The College of St. Scholastica is excited to welcome Br. Guy Consolmagno, Vatican astronomer and director of the Vatican Observatory, to the main campus as part of his visit to Duluth next week. His stop at the College will include the presentation “Adventures of a Vatican Scientist” on Thursday, April 20 from 12:15-1:15 p.m. in the Mitchell Auditorium. The presentation, which is open to the public, will be followed by a Q&A session and potential opportunities for informal discussion.

During his visit to Duluth, Br. Guy will also present on campus at The University of Minnesota-Duluth.

About Br. Guy

Br.
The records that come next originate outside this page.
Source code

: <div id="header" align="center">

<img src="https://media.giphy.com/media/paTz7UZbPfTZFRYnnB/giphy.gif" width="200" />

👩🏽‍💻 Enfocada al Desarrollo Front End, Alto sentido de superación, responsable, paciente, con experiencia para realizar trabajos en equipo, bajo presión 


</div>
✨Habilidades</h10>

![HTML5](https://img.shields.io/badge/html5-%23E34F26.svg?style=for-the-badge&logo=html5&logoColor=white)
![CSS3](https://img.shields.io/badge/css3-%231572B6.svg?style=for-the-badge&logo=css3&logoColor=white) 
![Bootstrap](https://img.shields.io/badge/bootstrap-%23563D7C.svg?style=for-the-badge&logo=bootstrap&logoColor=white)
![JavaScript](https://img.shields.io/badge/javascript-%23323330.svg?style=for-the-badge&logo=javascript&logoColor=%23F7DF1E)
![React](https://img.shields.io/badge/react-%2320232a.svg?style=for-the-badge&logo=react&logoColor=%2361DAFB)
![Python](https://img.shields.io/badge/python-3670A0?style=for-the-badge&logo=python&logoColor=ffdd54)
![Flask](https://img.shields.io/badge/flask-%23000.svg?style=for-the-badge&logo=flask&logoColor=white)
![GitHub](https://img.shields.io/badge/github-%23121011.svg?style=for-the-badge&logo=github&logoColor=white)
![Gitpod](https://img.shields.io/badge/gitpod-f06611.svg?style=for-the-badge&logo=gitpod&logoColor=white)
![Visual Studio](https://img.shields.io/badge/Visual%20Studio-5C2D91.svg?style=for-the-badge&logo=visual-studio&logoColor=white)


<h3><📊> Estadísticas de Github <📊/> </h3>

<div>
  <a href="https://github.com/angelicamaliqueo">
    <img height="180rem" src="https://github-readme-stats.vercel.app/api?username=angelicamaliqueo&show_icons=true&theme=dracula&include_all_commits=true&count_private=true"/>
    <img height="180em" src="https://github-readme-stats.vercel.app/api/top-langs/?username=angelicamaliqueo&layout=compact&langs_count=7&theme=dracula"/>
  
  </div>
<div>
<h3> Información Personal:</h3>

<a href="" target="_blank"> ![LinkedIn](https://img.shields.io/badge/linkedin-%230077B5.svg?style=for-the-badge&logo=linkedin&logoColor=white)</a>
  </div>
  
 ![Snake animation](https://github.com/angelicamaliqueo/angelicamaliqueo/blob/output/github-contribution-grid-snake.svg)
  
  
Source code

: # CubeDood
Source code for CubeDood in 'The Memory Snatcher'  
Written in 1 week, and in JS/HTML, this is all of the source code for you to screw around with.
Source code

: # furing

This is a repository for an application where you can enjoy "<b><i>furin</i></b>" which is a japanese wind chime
Guy Consolmagno obtained his Bachelor of Science in 1974 and Master of Science in 1975 in Earth and Planetary Sciences from the Massachusetts Institute of Technology, and his PhD in Planetary Science from the University of Arizona in 1978. He entered the Jesuit order in 1989, taking his vows as a Jesuit brother in 1991. He then studied philosophy and theology at Loyola University Chicago and physics at the University of Chicago before his assignment to the Vatican Observatory in 1993.

Br. Guy’s research explores the connections between meteorites and asteroids, and the origin and evolution of small bodies in the solar system. He has observed Kuiper Belt objects with the Vatican’s 1.8 meter telescope in Arizona, and measured meteorite physical properties to understand asteroid origins and structure. Along with more than 200 scientific publications, he is the author of a number of popular books including Turn Left at Orion (with Dan Davis), and Would You Baptize an Extraterrestrial? (with Paul Mueller). In 2000, the IAU named asteroid 4597 “Consolmagno” in recognition of his work. In 2014 he received the Carl Sagan Medal from the American Astronomical Society Division for Planetary Sciences for excellence in public communication in planetary sciences.